Opium, the effects of which were mistaken by McMaster for those of drink, lost Thompson this situation, and he was again thrown on the streets to sink even lower than before. It was at this time that he received the indelible impressions of the London streets which he recorded years after in his review of General Booth's Darkest England: "A region whose hedgerows have set to brick, whose soil is chilled to stone; where flowers are sold and women; where the men wither and the stars; whose streets to me on the most glittering day are black. For I unveil their secret meanings. I read their human hieroglyphs. I diagnose from a hundred occult signs the disease which perturbs their populous pulses. Misery cries out to me from the kerb-stone; despair passes me by in the ways; I discern limbs laden with fetters impalpable but not imponderable; I hear the shaking of invisible lashes; I see men dabbled with their own oozing life."
It was at this time that Thompson, like De Quincey, was befriended by a girl of the streets, who noticed his forlorn condition and whose motherly instincts were roused by his helplessness. "Weakness and confidence, humility and reverence, were gifts unknown to her except at his hands, and she repaid them with graces as lovely as a child's, and as unhesitating as a saint's." When Thompson was finally rescued by Wilfrid Meynell, she fled from him, fearing that his friendship with her might prejudice his chances of better things. "They will not understand our friendship," she said, and then, "I always knew you were a genius." She changed her lodgings and Thompson sought her in vain.
In Sister Songs, in a passage addressed to Sylvia (that is, little Madeline Meynell) he pays a beautiful tribute to the childishness of this girl.
Once—in that nightmare-time which still doth haunt
My dreams, a grim, unbidden visitant—
*****
I waited the inevitable last.
Then there came past
A child; like thee, a spring-flower; but a flower
Fallen from the budded coronal of Spring,
And through the city-streets blown withering.
She passed,—O brave, sad, lovingest, tender thing!

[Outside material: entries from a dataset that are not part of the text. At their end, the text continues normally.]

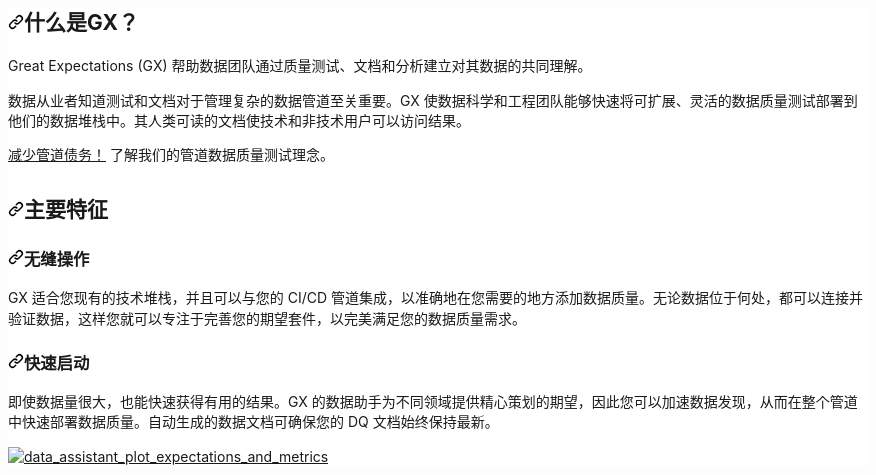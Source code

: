 <h2 tabindex="-1" dir="auto"><a id="user-content-what-is-gx" class="anchor" aria-hidden="true" tabindex="-1" href="#what-is-gx"><svg class="octicon octicon-link" viewBox="0 0 16 16" version="1.1" width="16" height="16" aria-hidden="true"><path d="m7.775 3.275 1.25-1.25a3.5 3.5 0 1 1 4.95 4.95l-2.5 2.5a3.5 3.5 0 0 1-4.95 0 .751.751 0 0 1 .018-1.042.751.751 0 0 1 1.042-.018 1.998 1.998 0 0 0 2.83 0l2.5-2.5a2.002 2.002 0 0 0-2.83-2.83l-1.25 1.25a.751.751 0 0 1-1.042-.018.751.751 0 0 1-.018-1.042Zm-4.69 9.64a1.998 1.998 0 0 0 2.83 0l1.25-1.25a.751.751 0 0 1 1.042.018.751.751 0 0 1 .018 1.042l-1.25 1.25a3.5 3.5 0 1 1-4.95-4.95l2.5-2.5a3.5 3.5 0 0 1 4.95 0 .751.751 0 0 1-.018 1.042.751.751 0 0 1-1.042.018 1.998 1.998 0 0 0-2.83 0l-2.5 2.5a1.998 1.998 0 0 0 0 2.83Z"></path></svg></a><font style="vertical-align: inherit;"><font style="vertical-align: inherit;">什么是GX？</font></font></h2>
<p dir="auto"><font style="vertical-align: inherit;"><font style="vertical-align: inherit;">Great Expectations (GX) 帮助数据团队通过质量测试、文档和分析建立对其数据的共同理解。</font></font></p>
<p dir="auto"><font style="vertical-align: inherit;"><font style="vertical-align: inherit;">数据从业者知道测试和文档对于管理复杂的数据管道至关重要。</font><font style="vertical-align: inherit;">GX 使数据科学和工程团队能够快速将可扩展、灵活的数据质量测试部署到他们的数据堆栈中。</font><font style="vertical-align: inherit;">其人类可读的文档使技术和非技术用户可以访问结果。</font></font></p>
<p dir="auto"><a href="https://greatexpectations.io/blog/down-with-pipeline-debt-introducing-great-expectations/" rel="nofollow"><font style="vertical-align: inherit;"><font style="vertical-align: inherit;">减少管道债务！</font></font></a><font style="vertical-align: inherit;"><font style="vertical-align: inherit;">
了解我们的管道数据质量测试理念。</font></font></p>

<h2 tabindex="-1" dir="auto"><a id="user-content-key-features" class="anchor" aria-hidden="true" tabindex="-1" href="#key-features"><svg class="octicon octicon-link" viewBox="0 0 16 16" version="1.1" width="16" height="16" aria-hidden="true"><path d="m7.775 3.275 1.25-1.25a3.5 3.5 0 1 1 4.95 4.95l-2.5 2.5a3.5 3.5 0 0 1-4.95 0 .751.751 0 0 1 .018-1.042.751.751 0 0 1 1.042-.018 1.998 1.998 0 0 0 2.83 0l2.5-2.5a2.002 2.002 0 0 0-2.83-2.83l-1.25 1.25a.751.751 0 0 1-1.042-.018.751.751 0 0 1-.018-1.042Zm-4.69 9.64a1.998 1.998 0 0 0 2.83 0l1.25-1.25a.751.751 0 0 1 1.042.018.751.751 0 0 1 .018 1.042l-1.25 1.25a3.5 3.5 0 1 1-4.95-4.95l2.5-2.5a3.5 3.5 0 0 1 4.95 0 .751.751 0 0 1-.018 1.042.751.751 0 0 1-1.042.018 1.998 1.998 0 0 0-2.83 0l-2.5 2.5a1.998 1.998 0 0 0 0 2.83Z"></path></svg></a><font style="vertical-align: inherit;"><font style="vertical-align: inherit;">主要特征</font></font></h2>
<h3 tabindex="-1" dir="auto"><a id="user-content-seamless-operation" class="anchor" aria-hidden="true" tabindex="-1" href="#seamless-operation"><svg class="octicon octicon-link" viewBox="0 0 16 16" version="1.1" width="16" height="16" aria-hidden="true"><path d="m7.775 3.275 1.25-1.25a3.5 3.5 0 1 1 4.95 4.95l-2.5 2.5a3.5 3.5 0 0 1-4.95 0 .751.751 0 0 1 .018-1.042.751.751 0 0 1 1.042-.018 1.998 1.998 0 0 0 2.83 0l2.5-2.5a2.002 2.002 0 0 0-2.83-2.83l-1.25 1.25a.751.751 0 0 1-1.042-.018.751.751 0 0 1-.018-1.042Zm-4.69 9.64a1.998 1.998 0 0 0 2.83 0l1.25-1.25a.751.751 0 0 1 1.042.018.751.751 0 0 1 .018 1.042l-1.25 1.25a3.5 3.5 0 1 1-4.95-4.95l2.5-2.5a3.5 3.5 0 0 1 4.95 0 .751.751 0 0 1-.018 1.042.751.751 0 0 1-1.042.018 1.998 1.998 0 0 0-2.83 0l-2.5 2.5a1.998 1.998 0 0 0 0 2.83Z"></path></svg></a><font style="vertical-align: inherit;"><font style="vertical-align: inherit;">无缝操作</font></font></h3>
<p dir="auto"><font style="vertical-align: inherit;"><font style="vertical-align: inherit;">GX 适合您现有的技术堆栈，并且可以与您的 CI/CD 管道集成，以准确地在您需要的地方添加数据质量。</font><font style="vertical-align: inherit;">无论数据位于何处，都可以连接并验证数据，这样您就可以专注于完善您的期望套件，以完美满足您的数据质量需求。</font></font></p>
<h3 tabindex="-1" dir="auto"><a id="user-content-start-fast" class="anchor" aria-hidden="true" tabindex="-1" href="#start-fast"><svg class="octicon octicon-link" viewBox="0 0 16 16" version="1.1" width="16" height="16" aria-hidden="true"><path d="m7.775 3.275 1.25-1.25a3.5 3.5 0 1 1 4.95 4.95l-2.5 2.5a3.5 3.5 0 0 1-4.95 0 .751.751 0 0 1 .018-1.042.751.751 0 0 1 1.042-.018 1.998 1.998 0 0 0 2.83 0l2.5-2.5a2.002 2.002 0 0 0-2.83-2.83l-1.25 1.25a.751.751 0 0 1-1.042-.018.751.751 0 0 1-.018-1.042Zm-4.69 9.64a1.998 1.998 0 0 0 2.83 0l1.25-1.25a.751.751 0 0 1 1.042.018.751.751 0 0 1 .018 1.042l-1.25 1.25a3.5 3.5 0 1 1-4.95-4.95l2.5-2.5a3.5 3.5 0 0 1 4.95 0 .751.751 0 0 1-.018 1.042.751.751 0 0 1-1.042.018 1.998 1.998 0 0 0-2.83 0l-2.5 2.5a1.998 1.998 0 0 0 0 2.83Z"></path></svg></a><font style="vertical-align: inherit;"><font style="vertical-align: inherit;">快速启动</font></font></h3>
<p dir="auto"><font style="vertical-align: inherit;"><font style="vertical-align: inherit;">即使数据量很大，也能快速获得有用的结果。</font><font style="vertical-align: inherit;">GX 的数据助手为不同领域提供精心策划的期望，因此您可以加速数据发现，从而在整个管道中快速部署数据质量。</font><font style="vertical-align: inherit;">自动生成的数据文档可确保您的 DQ 文档始终保持最新。</font></font></p>
<p dir="auto"><a target="_blank" rel="noopener noreferrer" href="/great-expectations/great_expectations/blob/develop/docs/readme_assets/data_assistant_plot_expectations_and_metrics.png"><img src="/great-expectations/great_expectations/raw/develop/docs/readme_assets/data_assistant_plot_expectations_and_metrics.png" alt="data_assistant_plot_expectations_and_metrics" style="max-width: 100%;"></a></p>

And of her own scant pittance did she give,
That I might eat and live:
Then fled, a swift and trackless fugitive.
Therefore I kissed in thee
The heart of Childhood, so divine for me;
And her, through what sore ways,
And what unchildish days,
Borne from me now, as then, a trackless fugitive.
In February 1887 came the crisis of Thompson's fate. At that time Thompson scraped together a few shillings somehow and began to decipher and put together the half-obliterated manuscript of his article on Paganism, Old and New, written, I suppose, at McMaster's. "I came simultaneously to my last page and my last halfpenny," says Thompson, "and went forth to drop the manuscript in the letter-box of the Catholic magazine, Merrie England. Next day I spent the halfpenny on two boxes of matches and began the struggle for life."
Among all the important letters that have been posted since man became a letter-writing animal, that letter of Thompson's to the editor of Merrie England holds, it seems to me, a prominent place. One trembles to think what might have happened if that manuscript had never reached the editor or been overlooked by him. In all probability Thompson would have died of starvation in the streets of London, and a poet who may prove to be one of the first in our literature would have gone "mute and inglorious" to an outcast's grave. But though it lay pigeon-holed for six months without receiving the attention of a busy editor, in due course the letter and accompanying manuscript were read.